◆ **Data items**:
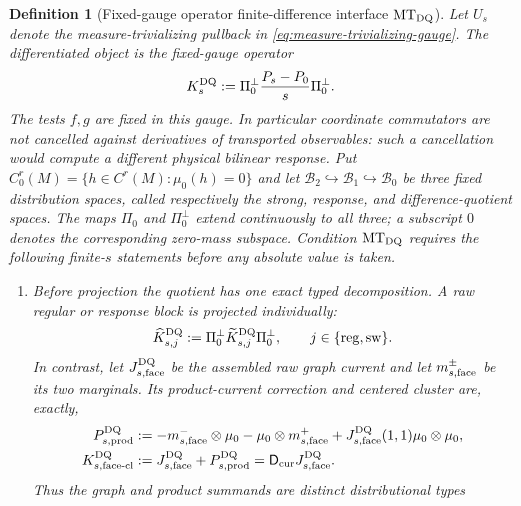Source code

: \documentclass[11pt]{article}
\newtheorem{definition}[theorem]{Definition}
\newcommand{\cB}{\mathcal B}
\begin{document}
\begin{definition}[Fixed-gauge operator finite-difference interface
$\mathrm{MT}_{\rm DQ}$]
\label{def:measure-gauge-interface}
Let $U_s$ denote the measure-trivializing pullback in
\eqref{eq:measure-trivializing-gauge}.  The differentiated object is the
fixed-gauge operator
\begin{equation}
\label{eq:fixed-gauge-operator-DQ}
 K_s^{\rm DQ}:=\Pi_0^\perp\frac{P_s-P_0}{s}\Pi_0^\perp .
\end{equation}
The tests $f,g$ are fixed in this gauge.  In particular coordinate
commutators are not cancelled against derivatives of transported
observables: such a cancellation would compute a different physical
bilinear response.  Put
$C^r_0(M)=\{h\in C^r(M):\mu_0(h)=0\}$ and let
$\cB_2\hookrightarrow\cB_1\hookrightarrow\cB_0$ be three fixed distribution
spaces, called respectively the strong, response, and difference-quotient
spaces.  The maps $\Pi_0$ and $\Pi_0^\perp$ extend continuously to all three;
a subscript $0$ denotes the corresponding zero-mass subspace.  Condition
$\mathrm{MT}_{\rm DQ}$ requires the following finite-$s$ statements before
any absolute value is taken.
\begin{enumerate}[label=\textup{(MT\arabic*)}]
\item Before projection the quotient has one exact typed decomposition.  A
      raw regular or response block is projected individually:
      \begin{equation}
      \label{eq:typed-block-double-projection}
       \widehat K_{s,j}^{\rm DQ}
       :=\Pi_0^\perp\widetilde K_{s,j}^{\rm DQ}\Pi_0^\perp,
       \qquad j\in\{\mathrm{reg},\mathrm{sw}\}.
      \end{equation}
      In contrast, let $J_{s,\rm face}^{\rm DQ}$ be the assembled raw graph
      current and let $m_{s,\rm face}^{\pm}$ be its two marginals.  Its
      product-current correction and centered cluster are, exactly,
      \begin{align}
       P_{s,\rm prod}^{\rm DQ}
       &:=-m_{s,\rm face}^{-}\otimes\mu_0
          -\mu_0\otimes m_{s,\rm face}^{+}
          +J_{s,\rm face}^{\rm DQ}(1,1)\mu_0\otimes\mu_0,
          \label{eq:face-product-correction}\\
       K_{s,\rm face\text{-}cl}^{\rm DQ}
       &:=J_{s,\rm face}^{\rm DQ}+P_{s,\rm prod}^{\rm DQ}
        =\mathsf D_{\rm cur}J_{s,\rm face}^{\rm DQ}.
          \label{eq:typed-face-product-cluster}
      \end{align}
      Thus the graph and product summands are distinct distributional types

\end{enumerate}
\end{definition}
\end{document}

◆ **Assignment**:
For this exercise, please reproduce the records above exactly and drop the images.

◆ **Output of the exercise**:
Source code

: \documentclass[11pt]{article}
\newtheorem{definition}[theorem]{Definition}
\newcommand{\cB}{\mathcal B}
\begin{document}
\begin{definition}[Fixed-gauge operator finite-difference interface
$\mathrm{MT}_{\rm DQ}$]
\label{def:measure-gauge-interface}
Let $U_s$ denote the measure-trivializing pullback in
\eqref{eq:measure-trivializing-gauge}.  The differentiated object is the
fixed-gauge operator
\begin{equation}
\label{eq:fixed-gauge-operator-DQ}
 K_s^{\rm DQ}:=\Pi_0^\perp\frac{P_s-P_0}{s}\Pi_0^\perp .
\end{equation}
The tests $f,g$ are fixed in this gauge.  In particular coordinate
commutators are not cancelled against derivatives of transported
observables: such a cancellation would compute a different physical
bilinear response.  Put
$C^r_0(M)=\{h\in C^r(M):\mu_0(h)=0\}$ and let
$\cB_2\hookrightarrow\cB_1\hookrightarrow\cB_0$ be three fixed distribution
spaces, called respectively the strong, response, and difference-quotient
spaces.  The maps $\Pi_0$ and $\Pi_0^\perp$ extend continuously to all three;
a subscript $0$ denotes the corresponding zero-mass subspace.  Condition
$\mathrm{MT}_{\rm DQ}$ requires the following finite-$s$ statements before
any absolute value is taken.
\begin{enumerate}[label=\textup{(MT\arabic*)}]
\item Before projection the quotient has one exact typed decomposition.  A
      raw regular or response block is projected individually:
      \begin{equation}
      \label{eq:typed-block-double-projection}
       \widehat K_{s,j}^{\rm DQ}
       :=\Pi_0^\perp\widetilde K_{s,j}^{\rm DQ}\Pi_0^\perp,
       \qquad j\in\{\mathrm{reg},\mathrm{sw}\}.
      \end{equation}
      In contrast, let $J_{s,\rm face}^{\rm DQ}$ be the assembled raw graph
      current and let $m_{s,\rm face}^{\pm}$ be its two marginals.  Its
      product-current correction and centered cluster are, exactly,
      \begin{align}
       P_{s,\rm prod}^{\rm DQ}
       &:=-m_{s,\rm face}^{-}\otimes\mu_0
          -\mu_0\otimes m_{s,\rm face}^{+}
          +J_{s,\rm face}^{\rm DQ}(1,1)\mu_0\otimes\mu_0,
          \label{eq:face-product-correction}\\
       K_{s,\rm face\text{-}cl}^{\rm DQ}
       &:=J_{s,\rm face}^{\rm DQ}+P_{s,\rm prod}^{\rm DQ}
        =\mathsf D_{\rm cur}J_{s,\rm face}^{\rm DQ}.
          \label{eq:typed-face-product-cluster}
      \end{align}
      Thus the graph and product summands are distinct distributional types

\end{enumerate}
\end{definition}
\end{document}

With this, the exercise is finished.